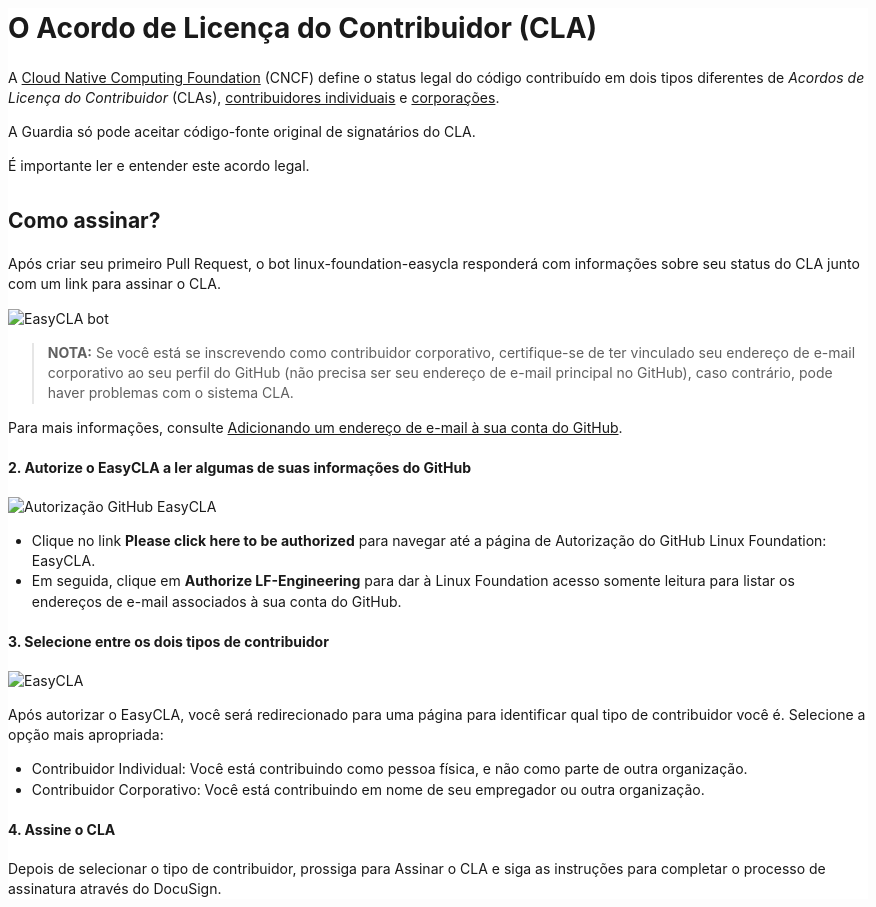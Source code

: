 # O Acordo de Licença do Contribuidor (CLA)

A [Cloud Native Computing Foundation](https://www.cncf.io) (CNCF) define
o status legal do código contribuído em dois tipos diferentes de _Acordos de Licença do Contribuidor_
(CLAs), [contribuidores individuais](https://github.com/cncf/cla/blob/master/individual-cla.pdf) e [corporações](https://github.com/cncf/cla/blob/master/corporate-cla.pdf).

A Guardia só pode aceitar código-fonte original de signatários do CLA.

É importante ler e entender este acordo legal.

## Como assinar?

Após criar seu primeiro Pull Request, o bot linux-foundation-easycla responderá com informações sobre seu status do CLA junto com um link para assinar o CLA.

<img width="1065" alt="EasyCLA bot" src="https://user-images.githubusercontent.com/69111235/152226443-f6fe61ee-0e92-46c5-b6ea-c0deb718a585.png">

<br />

> **NOTA:** Se você está se inscrevendo como contribuidor corporativo, certifique-se de ter vinculado seu endereço de e-mail corporativo ao seu perfil do GitHub (não precisa ser seu endereço de e-mail principal no GitHub), caso contrário, pode haver problemas com o sistema CLA.

Para mais informações, consulte [Adicionando um endereço de e-mail à sua conta do GitHub](https://docs.github.com/pt/account-and-profile/setting-up-and-managing-your-github-user-account/managing-email-preferences/adding-an-email-address-to-your-github-account).

#### 2. Autorize o EasyCLA a ler algumas de suas informações do GitHub

<img width="554" alt="Autorização GitHub EasyCLA" src="https://user-images.githubusercontent.com/69111235/152228712-7d22f9d0-9f3c-4226-9ee0-bacba4b47725.png">

- Clique no link **Please click here to be authorized** para navegar até a página de Autorização do GitHub Linux Foundation: EasyCLA.
- Em seguida, clique em **Authorize LF-Engineering** para dar à Linux Foundation acesso somente leitura para listar os endereços de e-mail associados à sua conta do GitHub.

#### 3. Selecione entre os dois tipos de contribuidor

<img width="1407" alt="EasyCLA" src="https://user-images.githubusercontent.com/69111235/152224818-1246453a-b086-4a57-9d14-c10d62ad438f.png">

Após autorizar o EasyCLA, você será redirecionado para uma página para identificar qual tipo de contribuidor você é.
Selecione a opção mais apropriada:
  * Contribuidor Individual: Você está contribuindo como pessoa física, e não como parte de outra organização.
  * Contribuidor Corporativo: Você está contribuindo em nome de seu empregador ou outra organização.

#### 4. Assine o CLA

Depois de selecionar o tipo de contribuidor, prossiga para Assinar o CLA e siga as instruções para completar o processo de assinatura através do DocuSign.
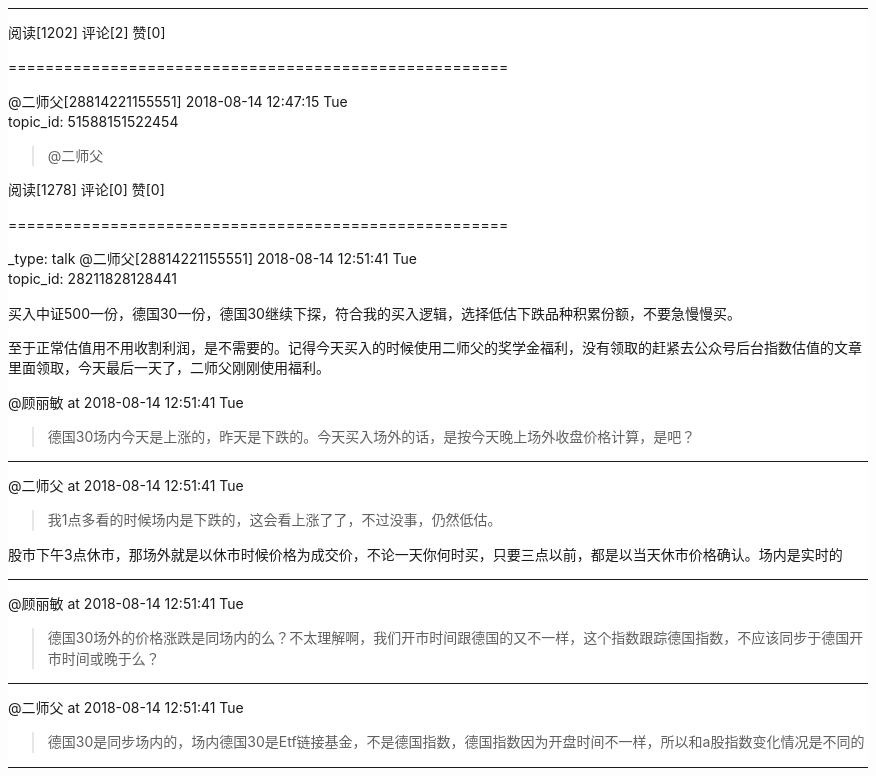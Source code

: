 ----------



阅读[1202]  评论[2]  赞[0] 

======================================================






@二师父[28814221155551]
2018-08-14 12:47:15 Tue  
topic_id: 51588151522454


>  @二师父
>  


阅读[1278]  评论[0]  赞[0] 

======================================================






_type: talk
@二师父[28814221155551]
2018-08-14 12:51:41 Tue  
topic_id: 28211828128441

<e type="hashtag" hid="881251425252" title="#鳄鱼计划#" /> 买入中证500一份，德国30一份，德国30继续下探，符合我的买入逻辑，选择低估下跌品种积累份额，不要急慢慢买。

至于正常估值用不用收割利润，是不需要的。记得今天买入的时候使用二师父的奖学金福利，没有领取的赶紧去公众号后台指数估值的文章里面领取，今天最后一天了，二师父刚刚使用福利。

@顾丽敏 at 2018-08-14 12:51:41 Tue

> 德国30场内今天是上涨的，昨天是下跌的。今天买入场外的话，是按今天晚上场外收盘价格计算，是吧？

----------

@二师父 at 2018-08-14 12:51:41 Tue

> 我1点多看的时候场内是下跌的，这会看上涨了了，不过没事，仍然低估。

股市下午3点休市，那场外就是以休市时候价格为成交价，不论一天你何时买，只要三点以前，都是以当天休市价格确认。场内是实时的

----------

@顾丽敏 at 2018-08-14 12:51:41 Tue

> 德国30场外的价格涨跌是同场内的么？不太理解啊，我们开市时间跟德国的又不一样，这个指数跟踪德国指数，不应该同步于德国开市时间或晚于么？

----------

@二师父 at 2018-08-14 12:51:41 Tue

> 德国30是同步场内的，场内德国30是Etf链接基金，不是德国指数，德国指数因为开盘时间不一样，所以和a股指数变化情况是不同的

----------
· · · · · · ·
#### YOUR ASSIGNMENT
Once you have returned the line containing "o status legal", stop; begin at the first line of the material, keep each line exact, and skip the pictures.

#### COMPLETED EXERCISE
Source code

: # O Acordo de Licença do Contribuidor (CLA)

A [Cloud Native Computing Foundation](https://www.cncf.io) (CNCF) define
o status legal do código contribuído em dois tipos diferentes de _Acordos de Licença do Contribuidor_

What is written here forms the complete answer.